The Gold King Mine spill in Colorado, for instance, released pollutants that contaminated waterways in three states and the Navajo Nation, according to AP News. 

So far, hundreds of claims were filed against the U.S. Environmental Protection Agency (EPA). As a result, Utah settled its lawsuit just this month with the federal agency over Gold King Mine.

In the agreement, the EPA said it would initiate a preliminary Superfund assessment for three sites in Utah, which include two former mining districts in Big Cottonwood and Little Cottonwood canyons. These areas also happen to be home to hundreds of legacy mines, reported AP News.

According to AP News, mine debris and waste rock in those canyons have created problems for aquatic life due to contaminants like copper and cadmium. Zinc is also a threat to aquatic life in Little Cottonwood Canyon.

According to Erica Gaddis, director of the Utah Division of Water Quality, the standard for cold water fisheries is much stricter because animals exist in the water 24/7. The contaminants are not testing at levels of concern for drinking water standards, however.

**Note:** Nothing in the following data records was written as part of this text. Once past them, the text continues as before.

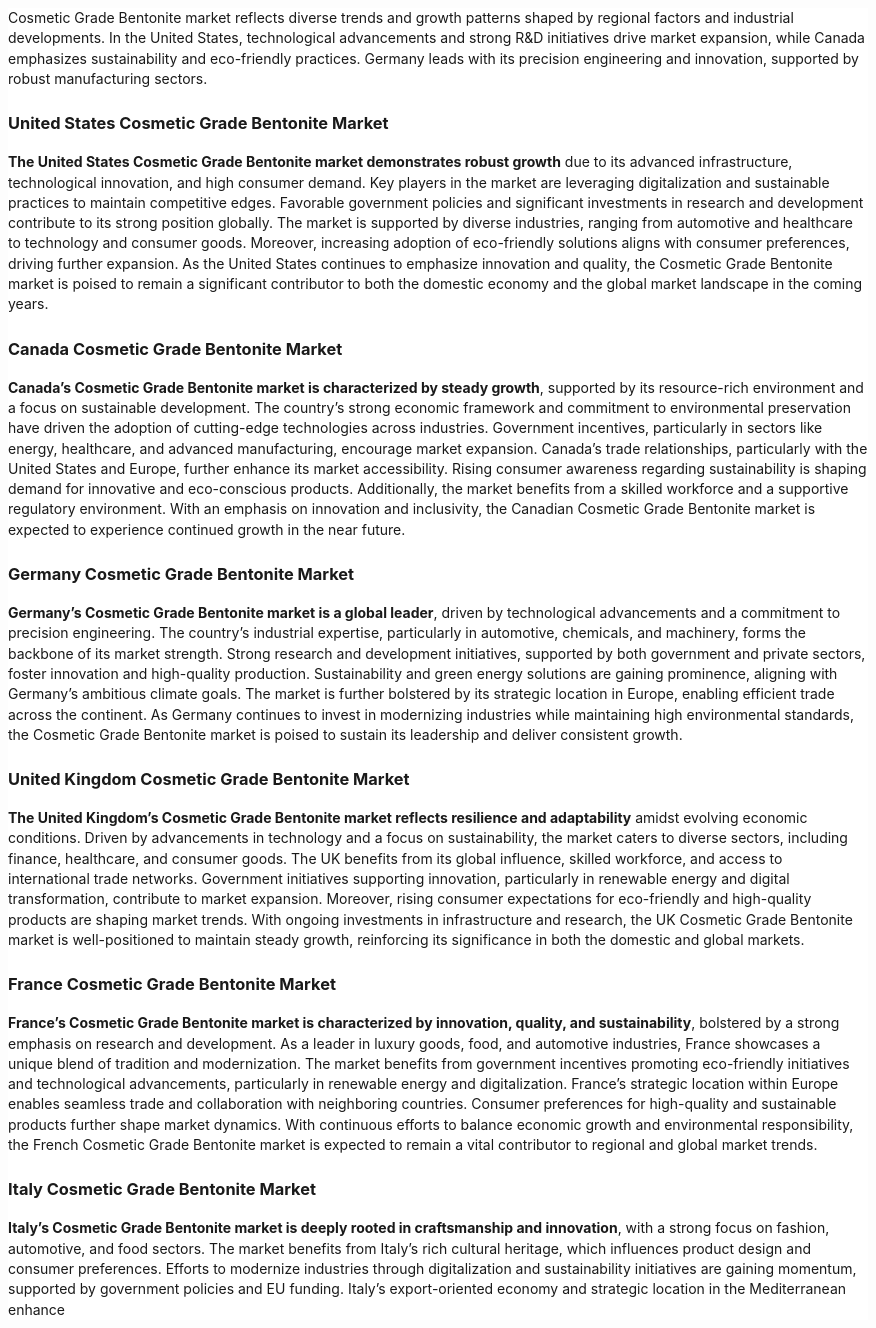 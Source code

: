Cosmetic Grade Bentonite market reflects diverse trends and growth patterns shaped by regional factors and industrial developments. In the United States, technological advancements and strong R&amp;D initiatives drive market expansion, while Canada emphasizes sustainability and eco-friendly practices. Germany leads with its precision engineering and innovation, supported by robust manufacturing sectors.</span></em></p></blockquote><h3><strong>United States Cosmetic Grade Bentonite Market</strong></h3><p><strong>The United States Cosmetic Grade Bentonite market demonstrates robust growth</strong> due to its advanced infrastructure, technological innovation, and high consumer demand. Key players in the market are leveraging digitalization and sustainable practices to maintain competitive edges. Favorable government policies and significant investments in research and development contribute to its strong position globally. The market is supported by diverse industries, ranging from automotive and healthcare to technology and consumer goods. Moreover, increasing adoption of eco-friendly solutions aligns with consumer preferences, driving further expansion. As the United States continues to emphasize innovation and quality, the Cosmetic Grade Bentonite market is poised to remain a significant contributor to both the domestic economy and the global market landscape in the coming years.</p><h3><strong>Canada Cosmetic Grade Bentonite Market</strong></h3><p><strong>Canada&rsquo;s Cosmetic Grade Bentonite market is characterized by steady growth</strong>, supported by its resource-rich environment and a focus on sustainable development. The country&rsquo;s strong economic framework and commitment to environmental preservation have driven the adoption of cutting-edge technologies across industries. Government incentives, particularly in sectors like energy, healthcare, and advanced manufacturing, encourage market expansion. Canada&rsquo;s trade relationships, particularly with the United States and Europe, further enhance its market accessibility. Rising consumer awareness regarding sustainability is shaping demand for innovative and eco-conscious products. Additionally, the market benefits from a skilled workforce and a supportive regulatory environment. With an emphasis on innovation and inclusivity, the Canadian Cosmetic Grade Bentonite market is expected to experience continued growth in the near future.</p><h3><strong>Germany Cosmetic Grade Bentonite Market</strong></h3><p><strong>Germany&rsquo;s Cosmetic Grade Bentonite market is a global leader</strong>, driven by technological advancements and a commitment to precision engineering. The country&rsquo;s industrial expertise, particularly in automotive, chemicals, and machinery, forms the backbone of its market strength. Strong research and development initiatives, supported by both government and private sectors, foster innovation and high-quality production. Sustainability and green energy solutions are gaining prominence, aligning with Germany&rsquo;s ambitious climate goals. The market is further bolstered by its strategic location in Europe, enabling efficient trade across the continent. As Germany continues to invest in modernizing industries while maintaining high environmental standards, the Cosmetic Grade Bentonite market is poised to sustain its leadership and deliver consistent growth.</p><h3><strong>United Kingdom Cosmetic Grade Bentonite Market</strong></h3><p><strong>The United Kingdom&rsquo;s Cosmetic Grade Bentonite market reflects resilience and adaptability</strong> amidst evolving economic conditions. Driven by advancements in technology and a focus on sustainability, the market caters to diverse sectors, including finance, healthcare, and consumer goods. The UK benefits from its global influence, skilled workforce, and access to international trade networks. Government initiatives supporting innovation, particularly in renewable energy and digital transformation, contribute to market expansion. Moreover, rising consumer expectations for eco-friendly and high-quality products are shaping market trends. With ongoing investments in infrastructure and research, the UK Cosmetic Grade Bentonite market is well-positioned to maintain steady growth, reinforcing its significance in both the domestic and global markets.</p><h3><strong>France Cosmetic Grade Bentonite Market</strong></h3><p><strong>France&rsquo;s Cosmetic Grade Bentonite market is characterized by innovation, quality, and sustainability</strong>, bolstered by a strong emphasis on research and development. As a leader in luxury goods, food, and automotive industries, France showcases a unique blend of tradition and modernization. The market benefits from government incentives promoting eco-friendly initiatives and technological advancements, particularly in renewable energy and digitalization. France&rsquo;s strategic location within Europe enables seamless trade and collaboration with neighboring countries. Consumer preferences for high-quality and sustainable products further shape market dynamics. With continuous efforts to balance economic growth and environmental responsibility, the French Cosmetic Grade Bentonite market is expected to remain a vital contributor to regional and global market trends.</p><h3><strong>Italy Cosmetic Grade Bentonite Market</strong></h3><p><strong>Italy&rsquo;s Cosmetic Grade Bentonite market is deeply rooted in craftsmanship and innovation</strong>, with a strong focus on fashion, automotive, and food sectors. The market benefits from Italy&rsquo;s rich cultural heritage, which influences product design and consumer preferences. Efforts to modernize industries through digitalization and sustainability initiatives are gaining momentum, supported by government policies and EU funding. Italy&rsquo;s export-oriented economy and strategic location in the Mediterranean enhance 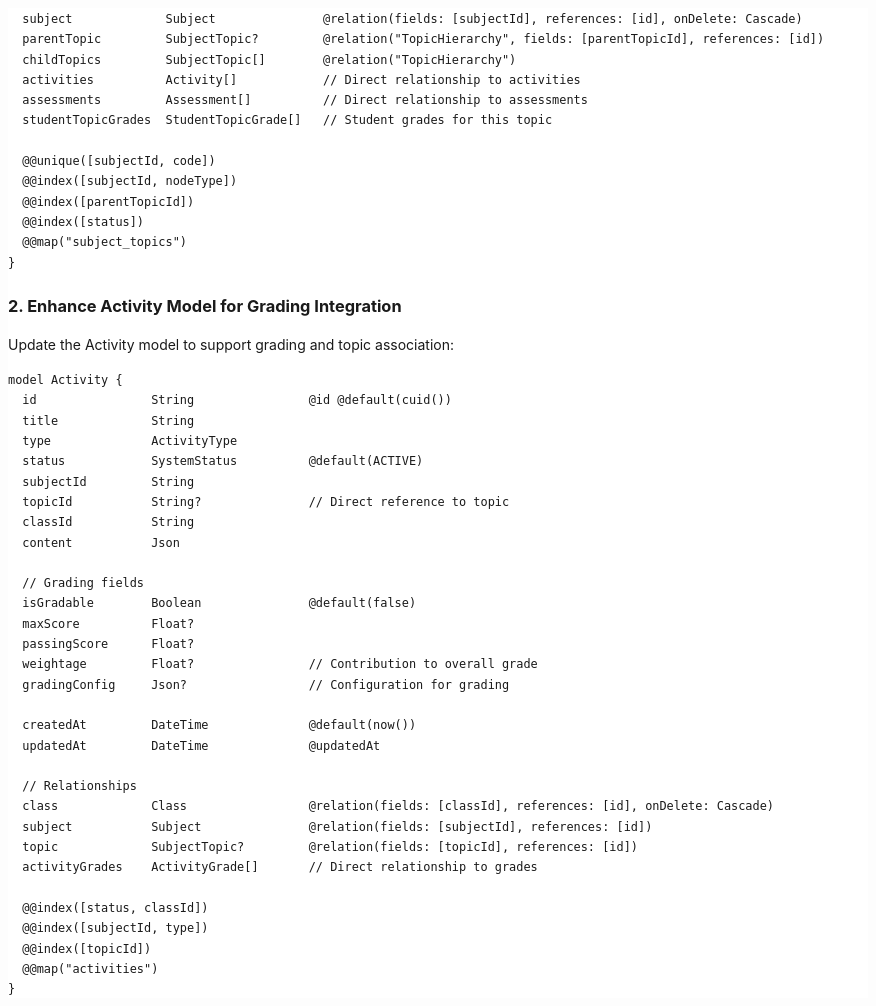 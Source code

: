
```prisma
  subject             Subject               @relation(fields: [subjectId], references: [id], onDelete: Cascade)
  parentTopic         SubjectTopic?         @relation("TopicHierarchy", fields: [parentTopicId], references: [id])
  childTopics         SubjectTopic[]        @relation("TopicHierarchy")
  activities          Activity[]            // Direct relationship to activities
  assessments         Assessment[]          // Direct relationship to assessments
  studentTopicGrades  StudentTopicGrade[]   // Student grades for this topic

  @@unique([subjectId, code])
  @@index([subjectId, nodeType])
  @@index([parentTopicId])
  @@index([status])
  @@map("subject_topics")
}
```

### 2. Enhance Activity Model for Grading Integration

Update the Activity model to support grading and topic association:

```prisma
model Activity {
  id                String                @id @default(cuid())
  title             String
  type              ActivityType
  status            SystemStatus          @default(ACTIVE)
  subjectId         String
  topicId           String?               // Direct reference to topic
  classId           String
  content           Json
  
  // Grading fields
  isGradable        Boolean               @default(false)
  maxScore          Float?
  passingScore      Float?
  weightage         Float?                // Contribution to overall grade
  gradingConfig     Json?                 // Configuration for grading
  
  createdAt         DateTime              @default(now())
  updatedAt         DateTime              @updatedAt
  
  // Relationships
  class             Class                 @relation(fields: [classId], references: [id], onDelete: Cascade)
  subject           Subject               @relation(fields: [subjectId], references: [id])
  topic             SubjectTopic?         @relation(fields: [topicId], references: [id])
  activityGrades    ActivityGrade[]       // Direct relationship to grades

  @@index([status, classId])
  @@index([subjectId, type])
  @@index([topicId])
  @@map("activities")
}
```
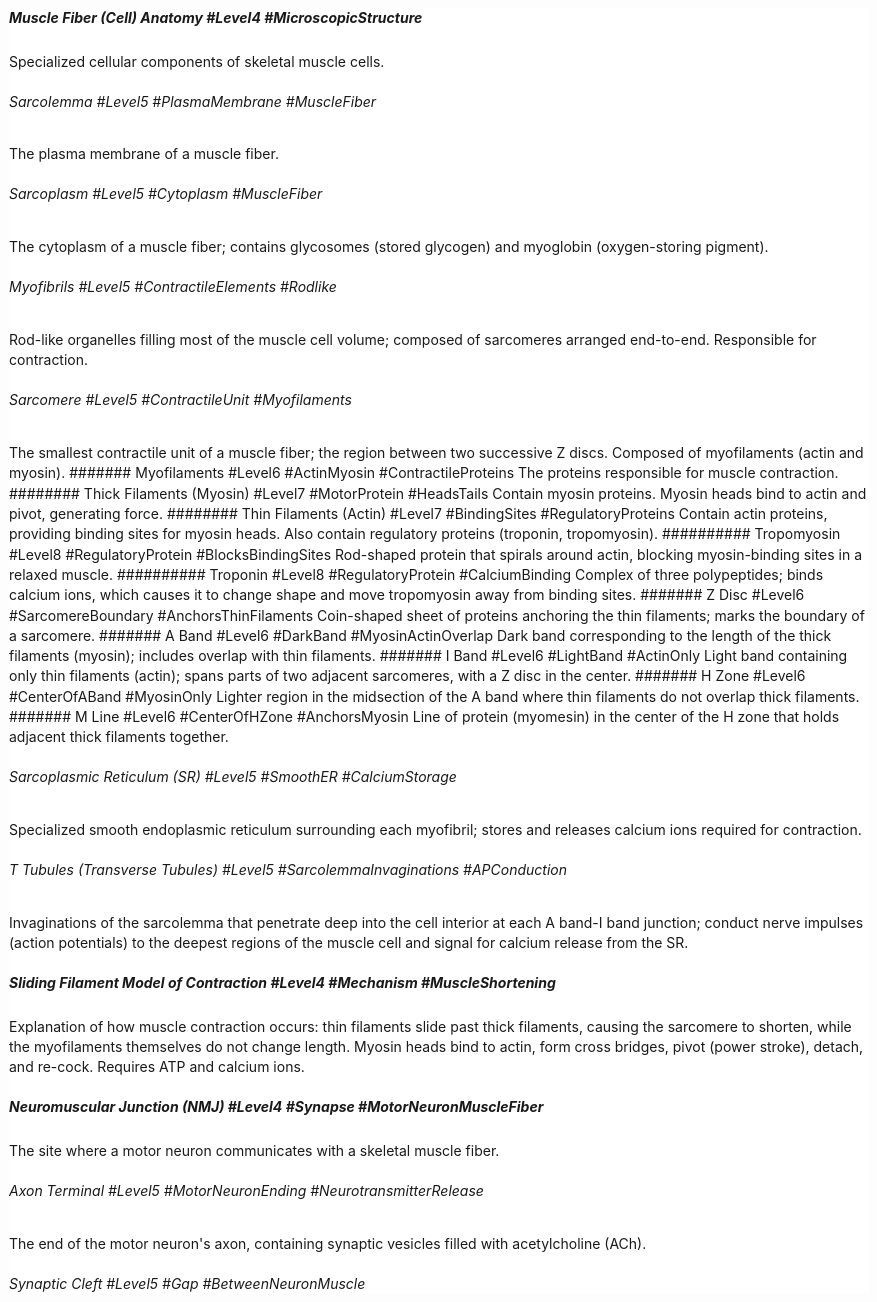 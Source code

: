 ##### Muscle Fiber (Cell) Anatomy #Level4 #MicroscopicStructure
Specialized cellular components of skeletal muscle cells.
###### Sarcolemma #Level5 #PlasmaMembrane #MuscleFiber
The plasma membrane of a muscle fiber.
###### Sarcoplasm #Level5 #Cytoplasm #MuscleFiber
The cytoplasm of a muscle fiber; contains glycosomes (stored glycogen) and myoglobin (oxygen-storing pigment).
###### Myofibrils #Level5 #ContractileElements #Rodlike
Rod-like organelles filling most of the muscle cell volume; composed of sarcomeres arranged end-to-end. Responsible for contraction.
###### Sarcomere #Level5 #ContractileUnit #Myofilaments
The smallest contractile unit of a muscle fiber; the region between two successive Z discs. Composed of myofilaments (actin and myosin).
####### Myofilaments #Level6 #ActinMyosin #ContractileProteins
The proteins responsible for muscle contraction.
######## Thick Filaments (Myosin) #Level7 #MotorProtein #HeadsTails
Contain myosin proteins. Myosin heads bind to actin and pivot, generating force.
######## Thin Filaments (Actin) #Level7 #BindingSites #RegulatoryProteins
Contain actin proteins, providing binding sites for myosin heads. Also contain regulatory proteins (troponin, tropomyosin).
########## Tropomyosin #Level8 #RegulatoryProtein #BlocksBindingSites
Rod-shaped protein that spirals around actin, blocking myosin-binding sites in a relaxed muscle.
########## Troponin #Level8 #RegulatoryProtein #CalciumBinding
Complex of three polypeptides; binds calcium ions, which causes it to change shape and move tropomyosin away from binding sites.
####### Z Disc #Level6 #SarcomereBoundary #AnchorsThinFilaments
Coin-shaped sheet of proteins anchoring the thin filaments; marks the boundary of a sarcomere.
####### A Band #Level6 #DarkBand #MyosinActinOverlap
Dark band corresponding to the length of the thick filaments (myosin); includes overlap with thin filaments.
####### I Band #Level6 #LightBand #ActinOnly
Light band containing only thin filaments (actin); spans parts of two adjacent sarcomeres, with a Z disc in the center.
####### H Zone #Level6 #CenterOfABand #MyosinOnly
Lighter region in the midsection of the A band where thin filaments do not overlap thick filaments.
####### M Line #Level6 #CenterOfHZone #AnchorsMyosin
Line of protein (myomesin) in the center of the H zone that holds adjacent thick filaments together.
###### Sarcoplasmic Reticulum (SR) #Level5 #SmoothER #CalciumStorage
Specialized smooth endoplasmic reticulum surrounding each myofibril; stores and releases calcium ions required for contraction.
###### T Tubules (Transverse Tubules) #Level5 #SarcolemmaInvaginations #APConduction
Invaginations of the sarcolemma that penetrate deep into the cell interior at each A band-I band junction; conduct nerve impulses (action potentials) to the deepest regions of the muscle cell and signal for calcium release from the SR.
##### Sliding Filament Model of Contraction #Level4 #Mechanism #MuscleShortening
Explanation of how muscle contraction occurs: thin filaments slide past thick filaments, causing the sarcomere to shorten, while the myofilaments themselves do not change length. Myosin heads bind to actin, form cross bridges, pivot (power stroke), detach, and re-cock. Requires ATP and calcium ions.
##### Neuromuscular Junction (NMJ) #Level4 #Synapse #MotorNeuronMuscleFiber
The site where a motor neuron communicates with a skeletal muscle fiber.
###### Axon Terminal #Level5 #MotorNeuronEnding #NeurotransmitterRelease
The end of the motor neuron's axon, containing synaptic vesicles filled with acetylcholine (ACh).
###### Synaptic Cleft #Level5 #Gap #BetweenNeuronMuscle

“I am concerned this is a problem that has been ignored for too long,” said Salt Lake County Councilman Richard Snelgrove. “There are a lot of questions and solutions are long overdue. I am pleased that the EPA is looking at this as a potential Superfund cleanup site. It is obvious that not all is well in that canyon.”

The Bureau of Land Management estimates that based on current staffing and resources, it will take 500 years for the agency to complete an inventory of abandoned hard rock mines and features.

According to EPA estimates, based on current databases, there are more than a half million abandoned hard rock mining sites on BLM, National Park Service and Forest Service lands.